While the trial directly showed that the addition of Yervoy did more harm and no good with Keytruda, it also indirectly raised questions around Opdivo.
The thing is, Opdivo only has a place in front-line NSCLC because of Yervoy. Back in 2016, Opdivo as a monotherapy failed to top chemotherapy in treatment-naïve patients in the CheckMate-026 trial. The drug only entered the setting last May after showing that paired with Yervoy, it could reduce the risk of death by 21% over chemotherapy in PD-L1-positive patients in the phase 3 CheckMate-227 trial.
To industry watchers, it was already clear at the time that Opdivo and Yervoy’s showing was no match to a Keytruda-chemo combo’s 51% death risk reduction versus solo chemo, regardless of PD-L1 expression.
But that still left a chance that Opdivo-Yervoy might make a better chemo-free option compared with solo Keytruda. After all, in the Keynote-042 trial, Keytruda monotherapy cut the risk of death by just 19% among first-line patients with a PD-L1 score of at least 1%—a figure that was dragged down by a lackluster performance in low PD-L1 expressers. But now that Keytruda-Yervoy has failed to top solo Keytruda, the bull case for Opdivo-Yervoy has diminished.
Since Keytruda’s chemo-combo monster showing, the Merck drug has become the standard of care in front-line NSCLC, squeezing Opdivo’s market in the second-line setting.

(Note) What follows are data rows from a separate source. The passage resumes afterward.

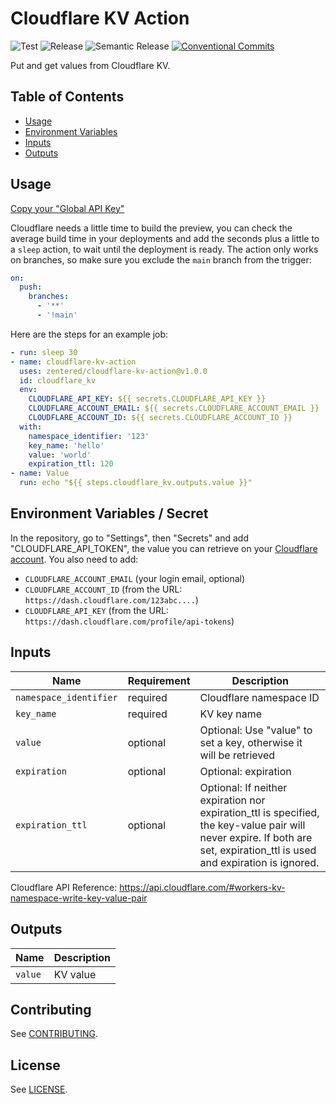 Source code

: # Cloudflare KV Action

![Test](https://github.com/zentered/cloudflare-kv-action/workflows/Test/badge.svg)
![Release](https://github.com/zentered/cloudflare-kv-action/workflows/Publish/badge.svg)
![Semantic Release](https://github.com/govolition/storefront-api/workflows/Semantic%20Release/badge.svg)
[![Conventional Commits](https://img.shields.io/badge/Conventional%20Commits-1.0.0-yellow.svg)](https://conventionalcommits.org)

Put and get values from Cloudflare KV.

## Table of Contents

- [Usage](#usage)
- [Environment Variables](#environment-variables--secret)
- [Inputs](#inputs)
- [Outputs](#outputs)

## Usage

[Copy your "Global API Key"](https://dash.cloudflare.com/profile/api-tokens)

Cloudflare needs a little time to build the preview, you can check the average
build time in your deployments and add the seconds plus a little to a `sleep`
action, to wait until the deployment is ready. The action only works on
branches, so make sure you exclude the `main` branch from the trigger:

```yaml
on:
  push:
    branches:
      - '**'
      - '!main'
```

Here are the steps for an example job:

```yaml
- run: sleep 30
- name: cloudflare-kv-action
  uses: zentered/cloudflare-kv-action@v1.0.0
  id: cloudflare_kv
  env:
    CLOUDFLARE_API_KEY: ${{ secrets.CLOUDFLARE_API_KEY }}
    CLOUDFLARE_ACCOUNT_EMAIL: ${{ secrets.CLOUDFLARE_ACCOUNT_EMAIL }}
    CLOUDFLARE_ACCOUNT_ID: ${{ secrets.CLOUDFLARE_ACCOUNT_ID }}
  with:
    namespace_identifier: '123'
    key_name: 'hello'
    value: 'world'
    expiration_ttl: 120
- name: Value
  run: echo "${{ steps.cloudflare_kv.outputs.value }}"
```

## Environment Variables / Secret

In the repository, go to "Settings", then "Secrets" and add
"CLOUDFLARE_API_TOKEN", the value you can retrieve on your
[Cloudflare account](https://dash.cloudflare.com/profile/api-tokens). You also
need to add:

- `CLOUDFLARE_ACCOUNT_EMAIL` (your login email, optional)
- `CLOUDFLARE_ACCOUNT_ID` (from the URL:
  `https://dash.cloudflare.com/123abc....`)
- `CLOUDFLARE_API_KEY` (from the URL:
  `https://dash.cloudflare.com/profile/api-tokens`)

## Inputs

| Name                   | Requirement | Description                                                                                                                                                               |
| ---------------------- | ----------- | ------------------------------------------------------------------------------------------------------------------------------------------------------------------------- |
| `namespace_identifier` | required    | Cloudflare namespace ID                                                                                                                                                   |
| `key_name`             | required    | KV key name                                                                                                                                                               |
| `value`                | optional    | Optional: Use "value" to set a key, otherwise it will be retrieved                                                                                                        |
| `expiration`           | optional    | Optional: expiration                                                                                                                                                      |
| `expiration_ttl`       | optional    | Optional: If neither expiration nor expiration_ttl is specified, the key-value pair will never expire. If both are set, expiration_ttl is used and expiration is ignored. |

Cloudflare API Reference:
https://api.cloudflare.com/#workers-kv-namespace-write-key-value-pair

## Outputs

| Name    | Description |
| ------- | ----------- |
| `value` | KV value    |

## Contributing

See [CONTRIBUTING](CONTRIBUTING.md).

## License

See [LICENSE](LICENSE).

In a statement, Sabine Maier, Bristol Myers’ head of oncology clinical development, said the benefit of the Opdivo-Yervoy combo “has been well established in phase 3 trials across lung cancer, melanoma, renal cell carcinoma and mesothelioma,” that these studies “clearly demonstrate that combining Yervoy with Opdivo can help patients achieve durable, long-term survival outcomes.”
Editor’s Note: This story has been updated with a statement from Sabine Maier of Bristol Myers Squibb.